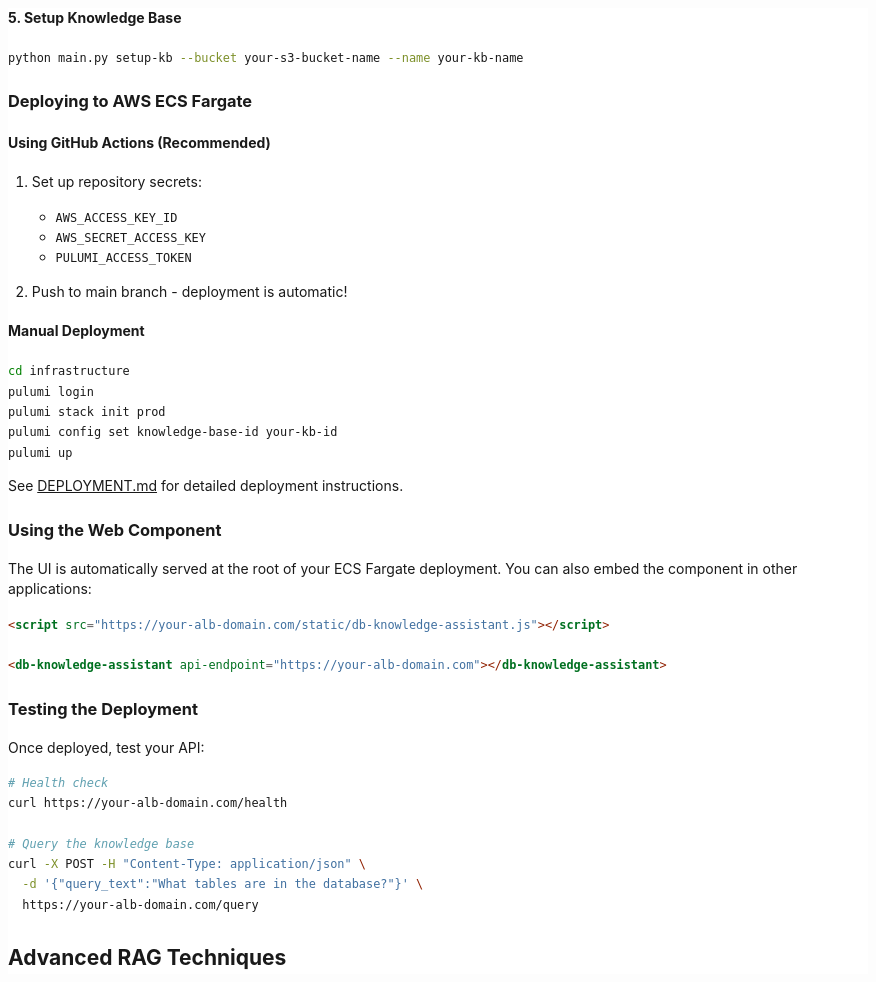 #### 5. Setup Knowledge Base

```bash
python main.py setup-kb --bucket your-s3-bucket-name --name your-kb-name
```

### Deploying to AWS ECS Fargate

#### Using GitHub Actions (Recommended)

1. Set up repository secrets:
   - `AWS_ACCESS_KEY_ID`
   - `AWS_SECRET_ACCESS_KEY` 
   - `PULUMI_ACCESS_TOKEN`

2. Push to main branch - deployment is automatic!

#### Manual Deployment

```bash
cd infrastructure
pulumi login
pulumi stack init prod
pulumi config set knowledge-base-id your-kb-id
pulumi up
```

See [DEPLOYMENT.md](DEPLOYMENT.md) for detailed deployment instructions.

### Using the Web Component

The UI is automatically served at the root of your ECS Fargate deployment. You can also embed the component in other applications:

```html
<script src="https://your-alb-domain.com/static/db-knowledge-assistant.js"></script>

<db-knowledge-assistant api-endpoint="https://your-alb-domain.com"></db-knowledge-assistant>
```

### Testing the Deployment

Once deployed, test your API:

```bash
# Health check
curl https://your-alb-domain.com/health

# Query the knowledge base
curl -X POST -H "Content-Type: application/json" \
  -d '{"query_text":"What tables are in the database?"}' \
  https://your-alb-domain.com/query
```

## Advanced RAG Techniques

•••

• **Exercise brief**: Select the lines in this material that hold the word "https", leaving none out.

• **Expected output**:
<script src="https://your-alb-domain.com/static/db-knowledge-assistant.js"></script>
<db-knowledge-assistant api-endpoint="https://your-alb-domain.com"></db-knowledge-assistant>
curl https://your-alb-domain.com/health
  https://your-alb-domain.com/query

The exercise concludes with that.